Which lines of the entries below contain the string "true"? Copy each one.

[Records from a data source]
________________________

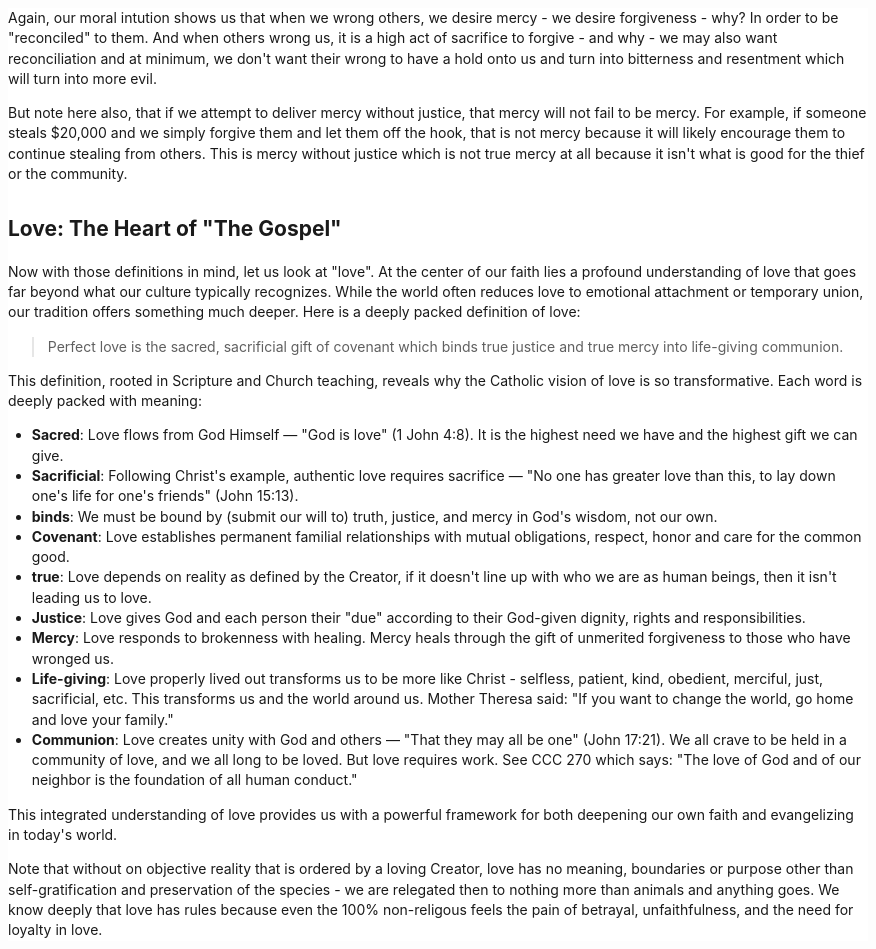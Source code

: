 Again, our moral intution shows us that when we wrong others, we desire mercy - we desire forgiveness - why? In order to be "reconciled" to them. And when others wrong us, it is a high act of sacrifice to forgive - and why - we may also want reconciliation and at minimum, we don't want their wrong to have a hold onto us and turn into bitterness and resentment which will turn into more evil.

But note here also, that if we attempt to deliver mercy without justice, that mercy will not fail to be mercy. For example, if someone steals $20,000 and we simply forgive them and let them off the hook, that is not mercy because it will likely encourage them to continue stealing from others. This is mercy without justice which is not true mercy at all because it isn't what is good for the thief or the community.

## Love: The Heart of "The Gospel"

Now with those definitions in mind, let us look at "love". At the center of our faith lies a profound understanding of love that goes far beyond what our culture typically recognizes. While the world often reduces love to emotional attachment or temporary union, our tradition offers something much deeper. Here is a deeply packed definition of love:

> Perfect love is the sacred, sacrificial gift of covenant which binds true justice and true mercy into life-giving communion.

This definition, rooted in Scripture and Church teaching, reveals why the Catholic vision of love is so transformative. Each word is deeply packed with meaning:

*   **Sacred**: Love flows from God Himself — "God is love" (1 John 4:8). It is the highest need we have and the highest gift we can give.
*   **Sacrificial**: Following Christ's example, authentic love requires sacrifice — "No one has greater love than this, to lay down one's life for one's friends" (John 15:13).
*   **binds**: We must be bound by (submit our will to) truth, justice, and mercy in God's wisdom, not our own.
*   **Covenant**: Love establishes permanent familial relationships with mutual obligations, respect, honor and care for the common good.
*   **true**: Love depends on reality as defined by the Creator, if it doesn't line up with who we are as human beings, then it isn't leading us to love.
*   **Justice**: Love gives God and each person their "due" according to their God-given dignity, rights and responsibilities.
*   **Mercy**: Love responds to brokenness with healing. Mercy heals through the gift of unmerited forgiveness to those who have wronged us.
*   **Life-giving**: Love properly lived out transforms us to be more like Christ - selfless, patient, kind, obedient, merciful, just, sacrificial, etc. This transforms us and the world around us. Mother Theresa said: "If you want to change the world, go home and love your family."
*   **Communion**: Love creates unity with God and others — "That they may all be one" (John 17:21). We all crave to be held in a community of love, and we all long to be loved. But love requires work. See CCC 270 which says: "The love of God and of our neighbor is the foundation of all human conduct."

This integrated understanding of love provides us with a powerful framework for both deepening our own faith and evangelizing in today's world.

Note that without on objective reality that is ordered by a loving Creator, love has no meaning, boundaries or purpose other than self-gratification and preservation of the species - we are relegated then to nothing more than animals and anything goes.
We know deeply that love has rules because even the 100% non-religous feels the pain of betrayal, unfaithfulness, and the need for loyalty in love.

________________________

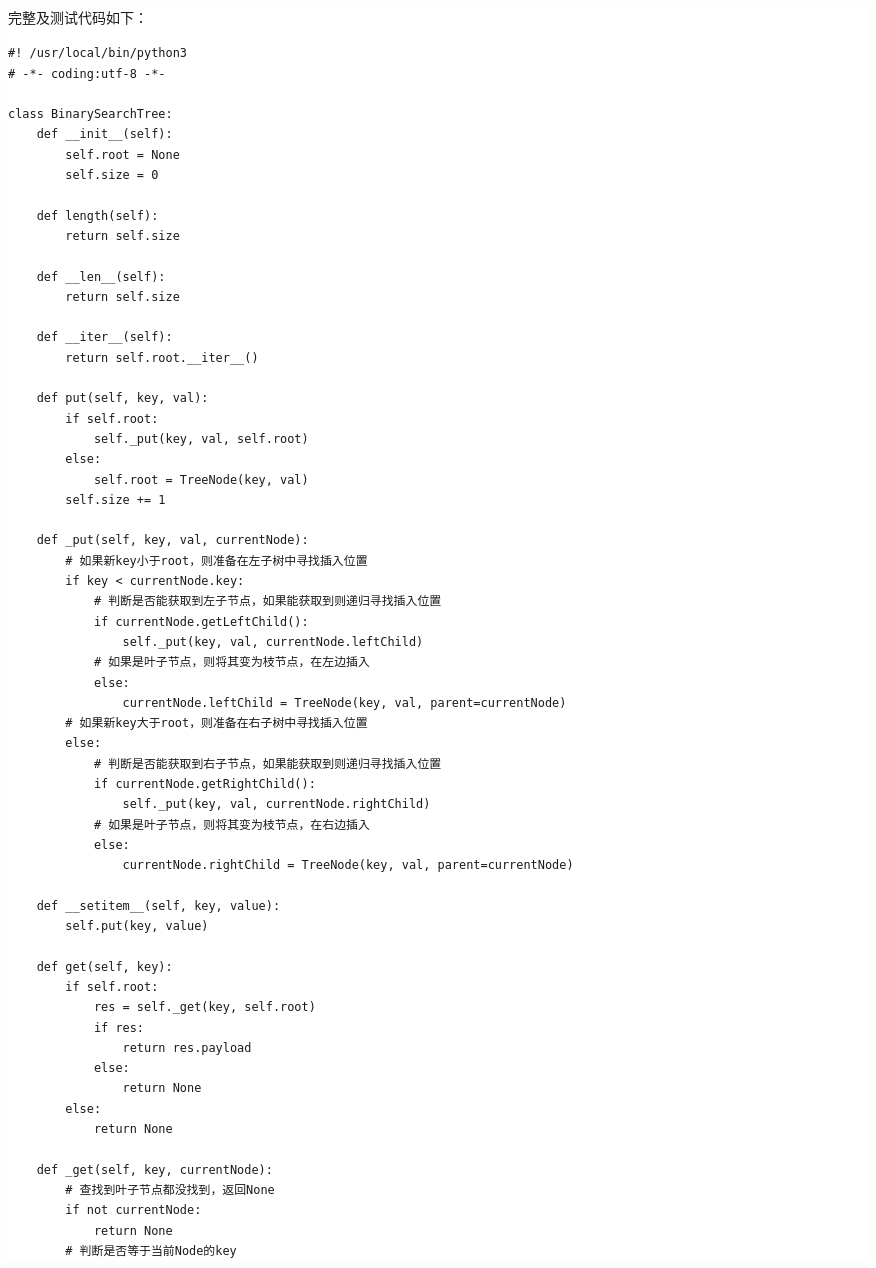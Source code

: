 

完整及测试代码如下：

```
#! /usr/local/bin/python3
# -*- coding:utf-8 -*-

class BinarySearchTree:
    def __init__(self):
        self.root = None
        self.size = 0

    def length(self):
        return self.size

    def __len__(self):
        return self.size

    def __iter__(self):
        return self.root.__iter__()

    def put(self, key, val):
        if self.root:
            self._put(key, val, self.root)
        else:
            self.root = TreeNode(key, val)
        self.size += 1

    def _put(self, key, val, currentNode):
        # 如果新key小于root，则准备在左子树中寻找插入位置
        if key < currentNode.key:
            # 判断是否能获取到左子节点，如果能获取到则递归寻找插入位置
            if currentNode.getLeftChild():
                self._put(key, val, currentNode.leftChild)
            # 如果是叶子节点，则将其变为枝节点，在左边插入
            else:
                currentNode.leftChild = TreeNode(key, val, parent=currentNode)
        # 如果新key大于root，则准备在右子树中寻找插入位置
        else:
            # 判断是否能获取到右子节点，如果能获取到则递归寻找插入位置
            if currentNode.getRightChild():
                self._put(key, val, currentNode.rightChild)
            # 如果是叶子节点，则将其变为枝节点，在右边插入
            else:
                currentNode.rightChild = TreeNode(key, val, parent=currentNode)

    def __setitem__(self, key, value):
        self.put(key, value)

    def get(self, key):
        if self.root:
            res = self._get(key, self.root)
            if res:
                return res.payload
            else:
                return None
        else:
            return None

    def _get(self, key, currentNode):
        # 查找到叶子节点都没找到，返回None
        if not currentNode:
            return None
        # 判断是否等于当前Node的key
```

________________________

** Output for this task **
But note here also, that if we attempt to deliver mercy without justice, that mercy will not fail to be mercy. For example, if someone steals $20,000 and we simply forgive them and let them off the hook, that is not mercy because it will likely encourage them to continue stealing from others. This is mercy without justice which is not true mercy at all because it isn't what is good for the thief or the community.
> Perfect love is the sacred, sacrificial gift of covenant which binds true justice and true mercy into life-giving communion.
*   **true**: Love depends on reality as defined by the Creator, if it doesn't line up with who we are as human beings, then it isn't leading us to love.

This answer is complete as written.